Copy each line in the data that includes the word "offset".
***
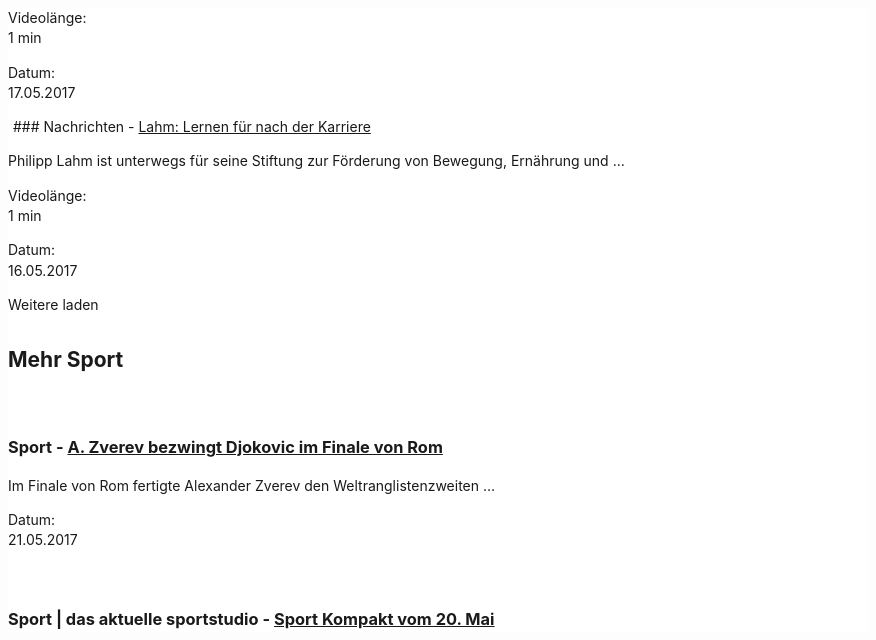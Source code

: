 Videolänge:  
1 min

Datum:  
17.05.2017

<span class="inner-circle icon-401_plus"></span>

<img src="data:image/gif;base64,R0lGODlhAQABAAAAACH5BAEKAAEALAAAAAABAAEAAAICTAEAOw==" alt="Philipp Lahm" class="image-teaser lazyload js-artdirect" />
### <span class="teaser-cat"> Nachrichten </span> <span class="visuallyhidden"> - </span> <a href="https://www.zdf.de/nachrichten/heute/fussball-bayern-philipp-lahm-wirbt-fuer-seine-stiftung-100.html" class="teaser-title-link m-clickarea-action js-track-click has-foot" title="Lahm: Lernen für nach der Karriere"><span class="title-icon icon-502_play"></span> Lahm: Lernen für nach der Karriere</a>

Philipp Lahm ist unterwegs für seine Stiftung zur Förderung von Bewegung, Ernährung und …

Videolänge:  
1 min

Datum:  
16.05.2017

<span class="inner-circle icon-401_plus"></span>

Weitere laden

Mehr Sport
----------

<img src="data:image/gif;base64,R0lGODlhAQABAAAAACH5BAEKAAEALAAAAAABAAEAAAICTAEAOw==" alt="Alexander Zverev in Aktion" class="preview-image ratiobox-item lazyload js-artdirect" />
<span class="meter"></span>

### <span class="teaser-cat" itemprop="genre"> Sport </span> <span class="visuallyhidden"> - </span> <a href="https://www.zdf.de/sport/tennis-a-zverev-gewinnt-turnier-in-rom-100.html" class="teaser-title-link m-clickarea-action js-track-click" title="A. Zverev bezwingt Djokovic im Finale von Rom">A. Zverev bezwingt Djokovic im Finale von Rom</a>

Im Finale von Rom fertigte Alexander Zverev den Weltranglistenzweiten …

Datum:  
21.05.2017

<span class="inner-circle icon-401_plus"></span>

<img src="data:image/gif;base64,R0lGODlhAQABAAAAACH5BAEKAAEALAAAAAABAAEAAAICTAEAOw==" alt="Sport kompakt vom 15. April" class="preview-image ratiobox-item lazyload js-artdirect" />
<span class="meter"></span>

### <span class="teaser-cat" itemprop="genre"> Sport | das aktuelle sportstudio </span> <span class="visuallyhidden"> - </span> <a href="https://www.zdf.de/sport/das-aktuelle-sportstudio/sport-kompakt-140.html" class="teaser-title-link m-clickarea-action js-track-click" title="Sport Kompakt vom 20. Mai"><span class="title-icon icon-502_play"></span> Sport Kompakt vom 20. Mai</a>
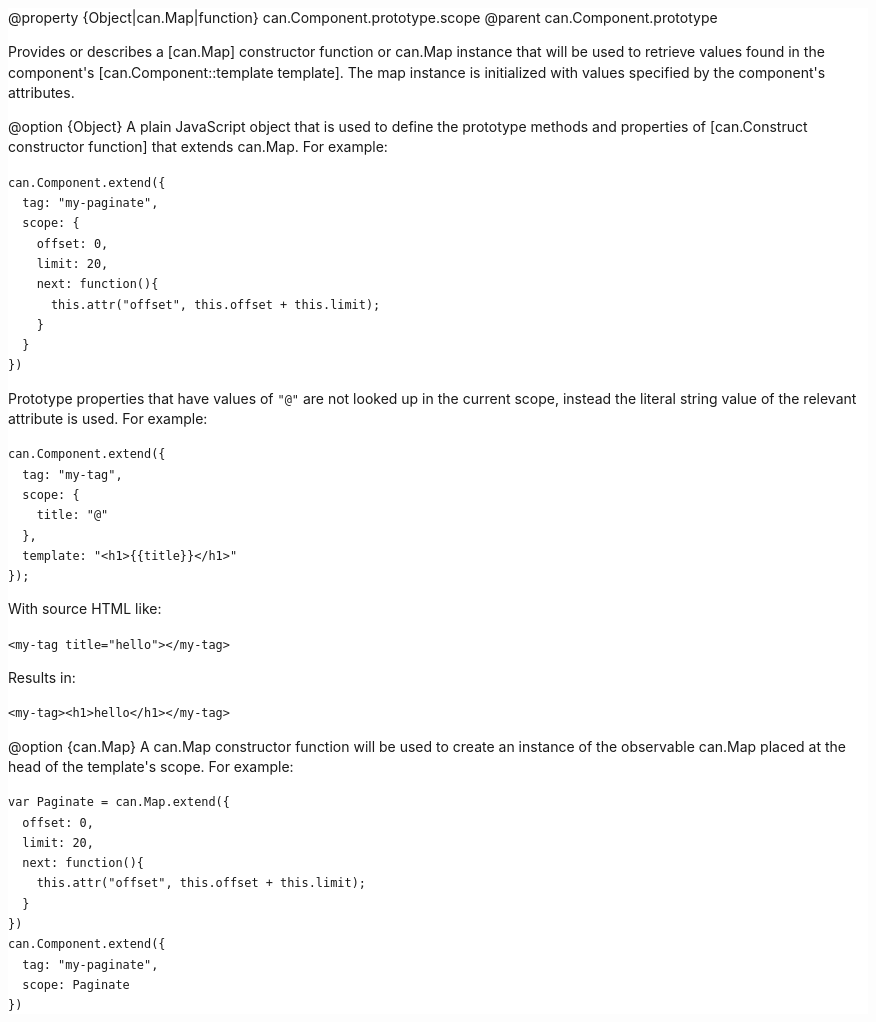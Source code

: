 @property {Object|can.Map|function} can.Component.prototype.scope
@parent can.Component.prototype

Provides or describes a [can.Map] constructor function or can.Map instance that will be 
used to retrieve values found in the component's [can.Component::template template]. The map 
instance is initialized with values specified by the component's attributes.

@option {Object} A plain JavaScript object that is used to define the prototype methods and properties of 
[can.Construct constructor function] that extends can.Map. For example:

    can.Component.extend({
      tag: "my-paginate",
      scope: {
        offset: 0,
        limit: 20,
        next: function(){
          this.attr("offset", this.offset + this.limit);
        }
      }
    })

Prototype properties that have values of `"@"` are not looked up in the current scope, instead
the literal string value of the relevant attribute is used.  For example:

    can.Component.extend({
      tag: "my-tag",
      scope: {
        title: "@"
      },
      template: "<h1>{{title}}</h1>"
    });
   
With source HTML like:

    <my-tag title="hello"></my-tag>
    
Results in:

    <my-tag><h1>hello</h1></my-tag>

@option {can.Map} A can.Map constructor function will be used to create an instance of the observable
can.Map placed at the head of the template's scope.  For example:

    var Paginate = can.Map.extend({
      offset: 0,
      limit: 20,
      next: function(){
        this.attr("offset", this.offset + this.limit);
      }
    })
    can.Component.extend({
      tag: "my-paginate",
      scope: Paginate
    })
***
• _ANSWER TO THE PROBLEM_:
        offset: 0,
          this.attr("offset", this.offset + this.limit);
      offset: 0,
        this.attr("offset", this.offset + this.limit);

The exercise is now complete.